Cain, 74, was hospitalized earlier this month, and his Twitter account said earlier this week he was being treated with oxygen in his lungs. It is unknown where Cain contracted the virus.

As a co-chair of Black Voices for Trump, Cain was one of the surrogates at President Donald Trump's June 20 rally in Tulsa, Oklahoma—which saw at least eight Trump advance team staffers in attendance test positive for coronavirus.
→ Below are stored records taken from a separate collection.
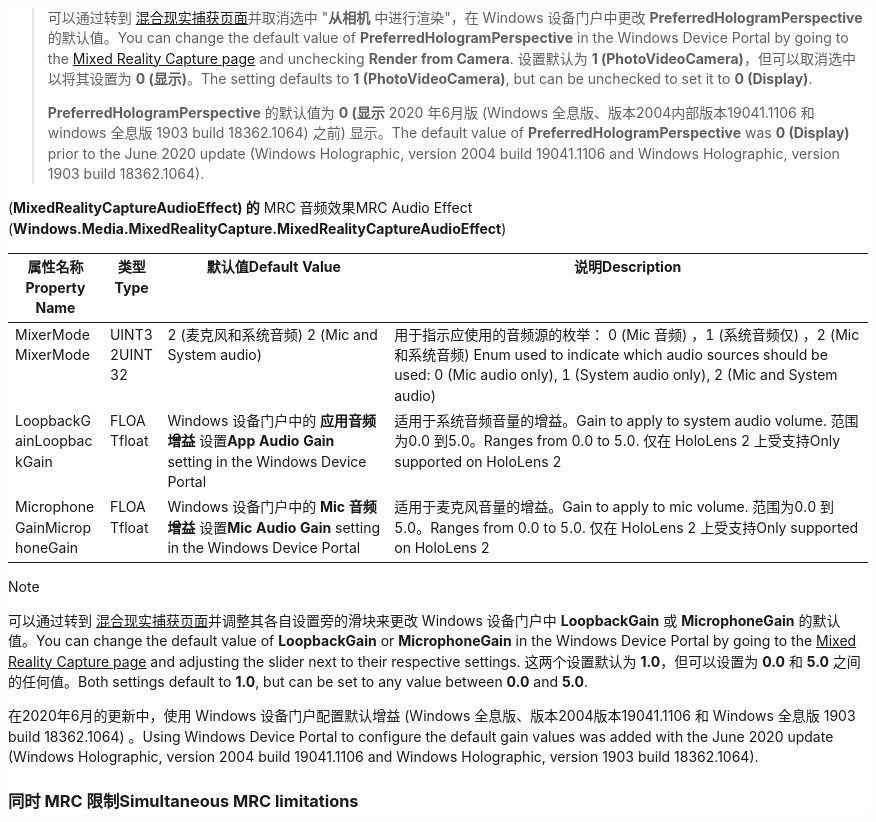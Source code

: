 > <span data-ttu-id="189fa-281">可以通过转到 [混合现实捕获页面](using-the-windows-device-portal.md#mixed-reality-capture)并取消选中 "**从相机** 中进行渲染"，在 Windows 设备门户中更改 **PreferredHologramPerspective** 的默认值。</span><span class="sxs-lookup"><span data-stu-id="189fa-281">You can change the default value of **PreferredHologramPerspective** in the Windows Device Portal by going to the [Mixed Reality Capture page](using-the-windows-device-portal.md#mixed-reality-capture) and unchecking **Render from Camera**.</span></span> <span data-ttu-id="189fa-282">设置默认为 **1 (PhotoVideoCamera)**，但可以取消选中以将其设置为 **0 (显示)**。</span><span class="sxs-lookup"><span data-stu-id="189fa-282">The setting defaults to **1 (PhotoVideoCamera)**, but can be unchecked to set it to **0 (Display)**.</span></span>
>
> <span data-ttu-id="189fa-283">**PreferredHologramPerspective** 的默认值为 **0 (显示** 2020 年6月版 (Windows 全息版、版本2004内部版本19041.1106 和 windows 全息版 1903 build 18362.1064) 之前) 显示。</span><span class="sxs-lookup"><span data-stu-id="189fa-283">The default value of **PreferredHologramPerspective** was **0 (Display)** prior to the June 2020 update (Windows Holographic, version 2004 build 19041.1106 and Windows Holographic, version 1903 build 18362.1064).</span></span>

<span data-ttu-id="189fa-284"> (**MixedRealityCaptureAudioEffect) 的** MRC 音频效果</span><span class="sxs-lookup"><span data-stu-id="189fa-284">MRC Audio Effect (**Windows.Media.MixedRealityCapture.MixedRealityCaptureAudioEffect**)</span></span>

| <span data-ttu-id="189fa-285">属性名称</span><span class="sxs-lookup"><span data-stu-id="189fa-285">Property Name</span></span> | <span data-ttu-id="189fa-286">类型</span><span class="sxs-lookup"><span data-stu-id="189fa-286">Type</span></span> | <span data-ttu-id="189fa-287">默认值</span><span class="sxs-lookup"><span data-stu-id="189fa-287">Default Value</span></span> | <span data-ttu-id="189fa-288">说明</span><span class="sxs-lookup"><span data-stu-id="189fa-288">Description</span></span> |
|----------|----------|----------|----------|
| <span data-ttu-id="189fa-289">MixerMode</span><span class="sxs-lookup"><span data-stu-id="189fa-289">MixerMode</span></span> | <span data-ttu-id="189fa-290">UINT32</span><span class="sxs-lookup"><span data-stu-id="189fa-290">UINT32</span></span> | <span data-ttu-id="189fa-291">2 (麦克风和系统音频) </span><span class="sxs-lookup"><span data-stu-id="189fa-291">2 (Mic and System audio)</span></span> | <span data-ttu-id="189fa-292">用于指示应使用的音频源的枚举： 0 (Mic 音频) ，1 (系统音频仅) ，2 (Mic 和系统音频) </span><span class="sxs-lookup"><span data-stu-id="189fa-292">Enum used to indicate which audio sources should be used: 0 (Mic audio only), 1 (System audio only), 2 (Mic and System audio)</span></span> |
| <span data-ttu-id="189fa-293">LoopbackGain</span><span class="sxs-lookup"><span data-stu-id="189fa-293">LoopbackGain</span></span> | <span data-ttu-id="189fa-294">FLOAT</span><span class="sxs-lookup"><span data-stu-id="189fa-294">float</span></span> | <span data-ttu-id="189fa-295">Windows 设备门户中的 **应用音频增益** 设置</span><span class="sxs-lookup"><span data-stu-id="189fa-295">**App Audio Gain** setting in the Windows Device Portal</span></span> | <span data-ttu-id="189fa-296">适用于系统音频音量的增益。</span><span class="sxs-lookup"><span data-stu-id="189fa-296">Gain to apply to system audio volume.</span></span> <span data-ttu-id="189fa-297">范围为0.0 到5.0。</span><span class="sxs-lookup"><span data-stu-id="189fa-297">Ranges from 0.0 to 5.0.</span></span> <span data-ttu-id="189fa-298">仅在 HoloLens 2 上受支持</span><span class="sxs-lookup"><span data-stu-id="189fa-298">Only supported on HoloLens 2</span></span> |
| <span data-ttu-id="189fa-299">MicrophoneGain</span><span class="sxs-lookup"><span data-stu-id="189fa-299">MicrophoneGain</span></span> | <span data-ttu-id="189fa-300">FLOAT</span><span class="sxs-lookup"><span data-stu-id="189fa-300">float</span></span> | <span data-ttu-id="189fa-301">Windows 设备门户中的 **Mic 音频增益** 设置</span><span class="sxs-lookup"><span data-stu-id="189fa-301">**Mic Audio Gain** setting in the Windows Device Portal</span></span> | <span data-ttu-id="189fa-302">适用于麦克风音量的增益。</span><span class="sxs-lookup"><span data-stu-id="189fa-302">Gain to apply to mic volume.</span></span> <span data-ttu-id="189fa-303">范围为0.0 到5.0。</span><span class="sxs-lookup"><span data-stu-id="189fa-303">Ranges from 0.0 to 5.0.</span></span> <span data-ttu-id="189fa-304">仅在 HoloLens 2 上受支持</span><span class="sxs-lookup"><span data-stu-id="189fa-304">Only supported on HoloLens 2</span></span> |

>[!NOTE]
> <span data-ttu-id="189fa-305">可以通过转到 [混合现实捕获页面](using-the-windows-device-portal.md#mixed-reality-capture)并调整其各自设置旁的滑块来更改 Windows 设备门户中 **LoopbackGain** 或 **MicrophoneGain** 的默认值。</span><span class="sxs-lookup"><span data-stu-id="189fa-305">You can change the default value of **LoopbackGain** or **MicrophoneGain** in the Windows Device Portal by going to the [Mixed Reality Capture page](using-the-windows-device-portal.md#mixed-reality-capture) and adjusting the slider next to their respective settings.</span></span> <span data-ttu-id="189fa-306">这两个设置默认为 **1.0**，但可以设置为 **0.0** 和 **5.0** 之间的任何值。</span><span class="sxs-lookup"><span data-stu-id="189fa-306">Both settings default to **1.0**, but can be set to any value between **0.0** and **5.0**.</span></span>
>
> <span data-ttu-id="189fa-307">在2020年6月的更新中，使用 Windows 设备门户配置默认增益 (Windows 全息版、版本2004版本19041.1106 和 Windows 全息版 1903 build 18362.1064) 。</span><span class="sxs-lookup"><span data-stu-id="189fa-307">Using Windows Device Portal to configure the default gain values was added with the June 2020 update (Windows Holographic, version 2004 build 19041.1106 and Windows Holographic, version 1903 build 18362.1064).</span></span>

### <a name="simultaneous-mrc-limitations"></a><span data-ttu-id="189fa-308">同时 MRC 限制</span><span class="sxs-lookup"><span data-stu-id="189fa-308">Simultaneous MRC limitations</span></span>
Trump campaign spokesman Tim Murtaugh has told CNN that Cain did not meet with Trump at the Tulsa rally.

NPR is reporting that he contracted the virus at the Trump rally; but given our inadequate testing in the US, who knows for sure?

As Cain was a Black man completely uninterested in civil rights (or much of anything outside of himself), there is no small irony in his death on the eve of the funeral of John Lewis in Atlanta, which three former presidents (and zero current ones) are attending at this hour.

Meanwhile, this morning, the current president Tweeted absolute nonsense about the upcoming election, clearly trolling the media to distract from the single-worst economic downturn in the history of the United States.

The Know-Nothings irritated me because it was always obvious that their anti-science and anti-intelligence belief system would someday cause great harm to a great number. Now I'm close to enraged that they are actually doing it. Cain was one of the dumbest of the Know-Nothings. He did not need to die; his own aggressive ignorance killed him.

The evil that men do lives after them; the good is oft interred with their bones; so let it be with Herman.